物理的なオルタネイト動作のスイッチではなく、モーメンタリ動作のタクトスイッチからの入力を制御用のマイコンが受け取って、ソフトウェア的にオルタネイト動作にしています。

ゆえに、過充電、過放電からの保護動作と共存できているわけです。理想的な動作だと感じました。

普通のモバイルバッテリーにおける電源スイッチは、電源をオンにするもの。

オフは基本的にオートパワーオフ任せとなりますが、「【IoT機器対応】cheero CANVAS 3200mAh」の場合は、オンとオフが交互です。

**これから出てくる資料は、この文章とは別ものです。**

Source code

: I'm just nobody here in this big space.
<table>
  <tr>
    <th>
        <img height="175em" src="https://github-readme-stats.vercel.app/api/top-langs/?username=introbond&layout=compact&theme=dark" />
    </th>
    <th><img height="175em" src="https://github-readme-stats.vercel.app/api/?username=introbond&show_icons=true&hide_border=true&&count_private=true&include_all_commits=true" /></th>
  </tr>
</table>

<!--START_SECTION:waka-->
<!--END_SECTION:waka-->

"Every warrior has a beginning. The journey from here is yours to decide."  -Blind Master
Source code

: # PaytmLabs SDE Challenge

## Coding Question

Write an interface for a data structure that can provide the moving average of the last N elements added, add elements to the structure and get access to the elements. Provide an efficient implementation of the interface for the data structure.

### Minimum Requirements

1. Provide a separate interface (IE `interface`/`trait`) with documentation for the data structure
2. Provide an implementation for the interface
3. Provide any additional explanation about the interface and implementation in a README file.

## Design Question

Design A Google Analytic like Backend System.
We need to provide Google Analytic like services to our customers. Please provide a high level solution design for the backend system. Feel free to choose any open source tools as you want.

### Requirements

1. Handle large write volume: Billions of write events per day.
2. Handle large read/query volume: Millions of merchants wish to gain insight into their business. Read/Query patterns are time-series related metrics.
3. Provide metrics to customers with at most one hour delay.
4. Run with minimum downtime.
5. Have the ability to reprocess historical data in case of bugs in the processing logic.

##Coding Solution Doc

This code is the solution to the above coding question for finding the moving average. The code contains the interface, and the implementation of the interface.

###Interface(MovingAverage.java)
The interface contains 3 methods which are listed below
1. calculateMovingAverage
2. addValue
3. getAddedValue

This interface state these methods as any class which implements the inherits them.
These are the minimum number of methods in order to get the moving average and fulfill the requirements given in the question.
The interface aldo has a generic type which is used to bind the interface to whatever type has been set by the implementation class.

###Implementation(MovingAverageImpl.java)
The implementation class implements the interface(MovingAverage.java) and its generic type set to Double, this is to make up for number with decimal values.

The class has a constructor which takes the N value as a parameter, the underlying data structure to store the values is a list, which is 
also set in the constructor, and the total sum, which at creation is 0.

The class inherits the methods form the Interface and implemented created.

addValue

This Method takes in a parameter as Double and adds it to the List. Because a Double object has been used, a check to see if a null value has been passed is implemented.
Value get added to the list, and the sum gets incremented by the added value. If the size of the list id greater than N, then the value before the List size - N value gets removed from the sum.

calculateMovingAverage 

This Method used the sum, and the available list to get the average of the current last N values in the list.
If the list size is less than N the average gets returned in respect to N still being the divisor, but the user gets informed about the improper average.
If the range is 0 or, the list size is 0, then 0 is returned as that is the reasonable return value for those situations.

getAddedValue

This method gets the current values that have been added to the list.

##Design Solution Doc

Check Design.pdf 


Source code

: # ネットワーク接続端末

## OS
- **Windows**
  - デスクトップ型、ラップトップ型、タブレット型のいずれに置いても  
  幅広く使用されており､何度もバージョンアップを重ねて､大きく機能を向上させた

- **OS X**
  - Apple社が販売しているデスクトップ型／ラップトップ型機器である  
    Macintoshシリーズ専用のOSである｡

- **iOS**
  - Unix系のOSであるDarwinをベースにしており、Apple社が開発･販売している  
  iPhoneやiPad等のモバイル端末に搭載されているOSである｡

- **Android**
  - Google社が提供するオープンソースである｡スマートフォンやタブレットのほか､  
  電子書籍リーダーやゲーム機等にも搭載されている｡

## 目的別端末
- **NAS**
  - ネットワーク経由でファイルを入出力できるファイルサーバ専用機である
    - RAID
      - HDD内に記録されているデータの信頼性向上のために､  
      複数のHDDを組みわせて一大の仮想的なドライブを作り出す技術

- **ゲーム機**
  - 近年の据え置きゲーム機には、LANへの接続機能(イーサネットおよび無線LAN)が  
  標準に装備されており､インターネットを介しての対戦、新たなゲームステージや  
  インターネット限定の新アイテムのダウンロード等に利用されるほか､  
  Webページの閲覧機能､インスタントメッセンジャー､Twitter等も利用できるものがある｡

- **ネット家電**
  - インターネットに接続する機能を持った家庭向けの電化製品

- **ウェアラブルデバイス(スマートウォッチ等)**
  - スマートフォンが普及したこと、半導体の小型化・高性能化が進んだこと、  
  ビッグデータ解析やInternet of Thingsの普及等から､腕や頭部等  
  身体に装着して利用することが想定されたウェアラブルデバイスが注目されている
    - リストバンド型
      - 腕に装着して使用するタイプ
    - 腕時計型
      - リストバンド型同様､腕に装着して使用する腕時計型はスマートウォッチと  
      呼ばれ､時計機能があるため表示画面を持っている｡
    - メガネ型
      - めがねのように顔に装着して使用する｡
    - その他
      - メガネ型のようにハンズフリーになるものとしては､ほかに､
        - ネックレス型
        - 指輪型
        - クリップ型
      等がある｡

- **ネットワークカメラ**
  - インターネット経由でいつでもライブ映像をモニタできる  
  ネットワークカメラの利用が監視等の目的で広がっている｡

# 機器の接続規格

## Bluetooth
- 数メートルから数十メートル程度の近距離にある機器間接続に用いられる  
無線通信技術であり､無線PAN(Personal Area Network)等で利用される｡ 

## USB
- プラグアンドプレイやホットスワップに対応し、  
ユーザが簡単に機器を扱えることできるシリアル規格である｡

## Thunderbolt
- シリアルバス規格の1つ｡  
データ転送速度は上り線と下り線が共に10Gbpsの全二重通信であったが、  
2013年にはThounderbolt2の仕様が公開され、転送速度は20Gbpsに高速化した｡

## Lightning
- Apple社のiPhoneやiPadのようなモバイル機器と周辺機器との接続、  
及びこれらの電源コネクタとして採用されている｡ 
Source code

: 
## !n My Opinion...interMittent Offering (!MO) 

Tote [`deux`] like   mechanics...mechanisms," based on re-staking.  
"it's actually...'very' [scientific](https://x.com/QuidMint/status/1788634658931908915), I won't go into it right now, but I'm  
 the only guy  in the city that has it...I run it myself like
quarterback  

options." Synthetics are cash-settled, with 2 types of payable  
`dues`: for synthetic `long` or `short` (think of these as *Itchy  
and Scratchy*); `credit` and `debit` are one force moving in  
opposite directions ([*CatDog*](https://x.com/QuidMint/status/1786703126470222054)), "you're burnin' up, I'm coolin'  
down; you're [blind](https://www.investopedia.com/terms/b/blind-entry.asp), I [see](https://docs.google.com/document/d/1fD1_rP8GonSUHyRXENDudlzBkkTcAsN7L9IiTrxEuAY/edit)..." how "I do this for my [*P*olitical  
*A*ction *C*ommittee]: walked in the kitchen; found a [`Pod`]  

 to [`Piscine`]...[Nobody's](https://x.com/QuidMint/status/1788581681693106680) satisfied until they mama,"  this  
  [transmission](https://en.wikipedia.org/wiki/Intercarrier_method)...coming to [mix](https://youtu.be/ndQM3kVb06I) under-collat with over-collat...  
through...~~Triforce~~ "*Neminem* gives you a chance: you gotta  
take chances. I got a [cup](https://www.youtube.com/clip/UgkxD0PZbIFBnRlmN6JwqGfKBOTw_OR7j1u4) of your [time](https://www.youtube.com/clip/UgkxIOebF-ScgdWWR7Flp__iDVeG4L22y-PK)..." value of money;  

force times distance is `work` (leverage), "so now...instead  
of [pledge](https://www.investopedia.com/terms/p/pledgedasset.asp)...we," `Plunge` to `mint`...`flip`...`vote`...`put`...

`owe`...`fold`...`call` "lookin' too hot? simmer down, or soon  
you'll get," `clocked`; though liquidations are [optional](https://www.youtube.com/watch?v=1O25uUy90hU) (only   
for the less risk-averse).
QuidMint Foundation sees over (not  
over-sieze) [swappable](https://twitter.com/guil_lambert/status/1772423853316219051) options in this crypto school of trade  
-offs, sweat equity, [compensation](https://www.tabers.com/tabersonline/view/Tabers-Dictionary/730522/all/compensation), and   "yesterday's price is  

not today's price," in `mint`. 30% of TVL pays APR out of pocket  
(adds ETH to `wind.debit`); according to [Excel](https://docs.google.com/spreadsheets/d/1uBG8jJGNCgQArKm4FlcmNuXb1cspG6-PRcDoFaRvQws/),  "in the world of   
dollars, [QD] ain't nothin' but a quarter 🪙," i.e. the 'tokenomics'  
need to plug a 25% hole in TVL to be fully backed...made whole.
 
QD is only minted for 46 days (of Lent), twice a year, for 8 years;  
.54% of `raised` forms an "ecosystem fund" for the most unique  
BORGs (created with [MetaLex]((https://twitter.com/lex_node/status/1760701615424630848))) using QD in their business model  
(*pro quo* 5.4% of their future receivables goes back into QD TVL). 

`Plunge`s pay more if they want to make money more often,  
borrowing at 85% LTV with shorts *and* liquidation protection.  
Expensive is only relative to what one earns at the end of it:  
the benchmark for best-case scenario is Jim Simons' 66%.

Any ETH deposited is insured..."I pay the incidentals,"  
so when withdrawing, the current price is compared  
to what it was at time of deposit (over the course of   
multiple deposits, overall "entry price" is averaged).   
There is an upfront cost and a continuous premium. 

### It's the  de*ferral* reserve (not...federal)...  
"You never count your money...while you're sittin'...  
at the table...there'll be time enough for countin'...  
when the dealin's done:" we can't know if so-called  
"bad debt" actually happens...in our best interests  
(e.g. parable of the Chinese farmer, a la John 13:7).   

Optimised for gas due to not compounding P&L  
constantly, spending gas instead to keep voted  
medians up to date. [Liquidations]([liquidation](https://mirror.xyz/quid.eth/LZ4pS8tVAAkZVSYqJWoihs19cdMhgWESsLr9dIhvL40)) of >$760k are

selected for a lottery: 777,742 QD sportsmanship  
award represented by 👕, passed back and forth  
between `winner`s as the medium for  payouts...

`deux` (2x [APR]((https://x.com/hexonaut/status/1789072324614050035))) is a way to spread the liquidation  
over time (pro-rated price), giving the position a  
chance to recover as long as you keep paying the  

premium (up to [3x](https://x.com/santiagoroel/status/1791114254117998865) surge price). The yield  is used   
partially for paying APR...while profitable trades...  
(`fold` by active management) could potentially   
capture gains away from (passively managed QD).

いったんオンにすると、USB出力口に何もつながっていなくてもオンのままなので、使い終わったらオフにしないと充電サイクルを浪費することになります。

モバイルバッテリーとしての基本性能

本機の容量は3,200mAh。Panasonic製の高品質なセルを使用しています。

これはiPhone 6を約1回満充電させる量に相当します。残容量は三つの白LEDで示すようになっています。残容量インジケーターである白LEDは、電源をオンにしている間、ずっと点灯し続けます。

重量は約85gで、非常に軽量。

最大供給電流は2.1A。3,000mAhクラスだと1Aのものが多いのですが、本機はiPadまで充電可能と、電流供給能力には余裕があります。

ルートアールのRT-USBVACで出力口から供給できる累積電流量を計ったところ、2,300mAhとなりました。搭載セル3,200mAhに対し実質の容量が2,300mAhですので、効率は71.8%。これはかなり優秀な値です。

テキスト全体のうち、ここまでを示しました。